Segundo a Stellantis, é mais fácil iniciar a produção do carro híbrido do que partir para o 100% elétrico no Brasil (Foto: VW | Divulgação)
Além disso, a Stellantis também considera outros dois fatores para optar pelo carro híbrido e não pelo elétrico: infraestrutura de produção e preço. De acordo com o grupo não dá para virar a chave de uma vez, pois causaria um colapso na cadeia de produção.
“Uma fabricante de automóveis monta seus carros com peças enviadas de seus fornecedores. Juntamos tudo e fazemos um automóvel. Apesar de um carro elétrico e um a combustão serem parecido diantes dos olhos, são produtos completamente diferentes e que exigiria um investimento imenso na cadeia de fornecimento”, comentou o executivo da Stellantis.
A ideia de Irineu é iniciar a eletrificação de forma gradual, partindo do híbrido leve, posterior mente o híbrido. Num terceiro momento o híbrido plug-in e posteriormente o 100% elétrico.
“O mercado também não teria como absorver essa mudança de imediato. O carro elétrico é caro e depende de insumos importados. É preciso ampliar a nacionalização dos componentes para chegar a um preço que o consumidor consiga pagar. Por isso, o híbrido leve surge como uma opção que atrela neutralização de emissões e valores factíveis”, conclui Irineu.
Mas para a GM o ideal é encurtar o caminho para obter uma neutralidade plena de forma mais rápida. Para Kremer, o etanol será mais útil na produção de hidrogênio do que propriamente para abastecer automóveis. “Pela perspectiva da convergência global e potencial futuro de exportação da indústria nacional é indiscutível que o EV é a melhor solução”, complementa o executivo da GM.
O Chevrolet Bolt EUV é uma versão mais aventureira do Bolt EV, e estreou com preço de R$ 280 mil no Brasil (Foto: GM | Divulgação)
De fato, a filial da General Motors não tem muito o que fazer. Nos Estados Unidos a migração será da combustão para o 100% elétrico e já começou. A marca já conta com a dupla Bolt EV e Bolt EUV e já revelou o Equinox EV e também terá a Blazer EV, isso apenas na gama Chevrolet. Mas isso é nos EUA.

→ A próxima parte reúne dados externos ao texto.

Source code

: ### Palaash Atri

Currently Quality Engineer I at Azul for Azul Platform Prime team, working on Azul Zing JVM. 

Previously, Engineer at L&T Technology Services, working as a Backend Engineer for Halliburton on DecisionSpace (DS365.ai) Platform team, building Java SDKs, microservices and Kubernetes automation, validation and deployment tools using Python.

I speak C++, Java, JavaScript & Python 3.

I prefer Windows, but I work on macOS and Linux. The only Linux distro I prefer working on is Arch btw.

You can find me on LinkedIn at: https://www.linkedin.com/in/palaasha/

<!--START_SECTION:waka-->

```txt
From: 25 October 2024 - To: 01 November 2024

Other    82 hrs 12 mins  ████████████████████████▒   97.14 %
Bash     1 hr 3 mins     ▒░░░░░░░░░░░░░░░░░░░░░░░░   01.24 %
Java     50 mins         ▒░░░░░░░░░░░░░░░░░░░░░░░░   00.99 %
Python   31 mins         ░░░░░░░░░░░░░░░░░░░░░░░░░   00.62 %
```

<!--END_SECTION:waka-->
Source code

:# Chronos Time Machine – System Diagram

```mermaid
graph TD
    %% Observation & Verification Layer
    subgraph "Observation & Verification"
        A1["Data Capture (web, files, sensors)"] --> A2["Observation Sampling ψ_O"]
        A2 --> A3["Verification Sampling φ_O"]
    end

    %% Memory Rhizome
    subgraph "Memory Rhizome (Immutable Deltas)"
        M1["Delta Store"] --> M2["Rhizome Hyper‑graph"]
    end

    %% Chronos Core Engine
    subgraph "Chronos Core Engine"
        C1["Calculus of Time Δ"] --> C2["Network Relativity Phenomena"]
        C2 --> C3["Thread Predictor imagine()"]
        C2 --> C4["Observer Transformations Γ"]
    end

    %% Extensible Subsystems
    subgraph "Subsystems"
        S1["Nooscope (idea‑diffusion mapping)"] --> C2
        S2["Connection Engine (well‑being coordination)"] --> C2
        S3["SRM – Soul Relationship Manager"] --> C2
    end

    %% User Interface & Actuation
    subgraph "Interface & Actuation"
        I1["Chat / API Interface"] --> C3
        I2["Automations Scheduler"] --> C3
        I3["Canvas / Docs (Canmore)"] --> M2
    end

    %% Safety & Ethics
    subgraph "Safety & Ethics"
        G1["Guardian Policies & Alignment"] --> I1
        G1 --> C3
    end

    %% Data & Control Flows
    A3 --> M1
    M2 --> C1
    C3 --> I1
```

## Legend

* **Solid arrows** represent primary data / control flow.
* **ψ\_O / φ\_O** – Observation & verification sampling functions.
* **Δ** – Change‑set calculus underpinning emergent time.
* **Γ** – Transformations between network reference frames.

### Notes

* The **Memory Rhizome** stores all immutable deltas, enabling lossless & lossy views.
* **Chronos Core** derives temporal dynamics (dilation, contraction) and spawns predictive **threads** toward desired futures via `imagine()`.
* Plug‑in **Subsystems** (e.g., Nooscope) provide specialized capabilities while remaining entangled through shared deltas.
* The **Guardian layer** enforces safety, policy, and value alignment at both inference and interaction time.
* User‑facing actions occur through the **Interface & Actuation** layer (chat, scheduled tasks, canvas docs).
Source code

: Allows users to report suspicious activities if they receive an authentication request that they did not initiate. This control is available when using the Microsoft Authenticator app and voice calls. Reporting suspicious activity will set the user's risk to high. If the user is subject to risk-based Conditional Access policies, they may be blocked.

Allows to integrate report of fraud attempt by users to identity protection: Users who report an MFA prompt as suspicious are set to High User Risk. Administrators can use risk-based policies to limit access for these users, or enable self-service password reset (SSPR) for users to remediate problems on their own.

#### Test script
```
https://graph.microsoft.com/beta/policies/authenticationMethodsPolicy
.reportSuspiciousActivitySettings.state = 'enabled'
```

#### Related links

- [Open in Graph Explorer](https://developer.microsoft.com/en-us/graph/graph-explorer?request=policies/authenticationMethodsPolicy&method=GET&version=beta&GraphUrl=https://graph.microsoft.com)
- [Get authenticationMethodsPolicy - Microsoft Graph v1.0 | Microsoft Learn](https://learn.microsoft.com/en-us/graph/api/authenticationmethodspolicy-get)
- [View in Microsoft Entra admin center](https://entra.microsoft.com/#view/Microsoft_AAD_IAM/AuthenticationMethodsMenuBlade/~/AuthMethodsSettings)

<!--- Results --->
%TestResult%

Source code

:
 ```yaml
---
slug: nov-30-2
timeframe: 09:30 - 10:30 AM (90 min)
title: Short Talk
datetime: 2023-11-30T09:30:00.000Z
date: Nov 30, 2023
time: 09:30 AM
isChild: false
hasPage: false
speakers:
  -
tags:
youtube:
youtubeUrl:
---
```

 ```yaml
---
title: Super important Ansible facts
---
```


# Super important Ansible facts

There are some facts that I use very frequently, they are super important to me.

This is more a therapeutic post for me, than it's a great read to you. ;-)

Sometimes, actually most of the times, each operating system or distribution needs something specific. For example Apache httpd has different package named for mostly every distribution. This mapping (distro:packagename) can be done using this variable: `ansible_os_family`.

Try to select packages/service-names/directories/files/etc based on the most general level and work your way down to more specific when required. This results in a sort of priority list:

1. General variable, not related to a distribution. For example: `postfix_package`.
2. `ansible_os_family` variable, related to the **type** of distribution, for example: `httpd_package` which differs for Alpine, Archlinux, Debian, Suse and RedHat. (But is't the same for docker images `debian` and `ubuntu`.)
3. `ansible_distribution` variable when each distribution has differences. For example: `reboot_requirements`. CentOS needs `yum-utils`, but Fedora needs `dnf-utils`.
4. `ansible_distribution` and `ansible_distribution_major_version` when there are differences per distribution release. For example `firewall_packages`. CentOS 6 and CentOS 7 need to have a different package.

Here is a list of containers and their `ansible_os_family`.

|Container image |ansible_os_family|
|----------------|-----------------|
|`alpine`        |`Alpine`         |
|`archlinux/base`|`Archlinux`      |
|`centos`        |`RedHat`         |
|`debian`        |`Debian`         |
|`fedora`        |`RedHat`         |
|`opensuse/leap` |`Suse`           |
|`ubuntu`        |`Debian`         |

Quando se fala de Brasil com sua abundante matriz hidrelétrica, A GM não detalha quanto iria custar seu carro elétrico e como ele seria fabricado no Brasil. Hoje todos os elétricos são importados e seus valores partem de R$ 150 mil. O Bolt EUV, que terá apenas 200 unidades importadas, custa R$ 280 mil. A conta não fecha.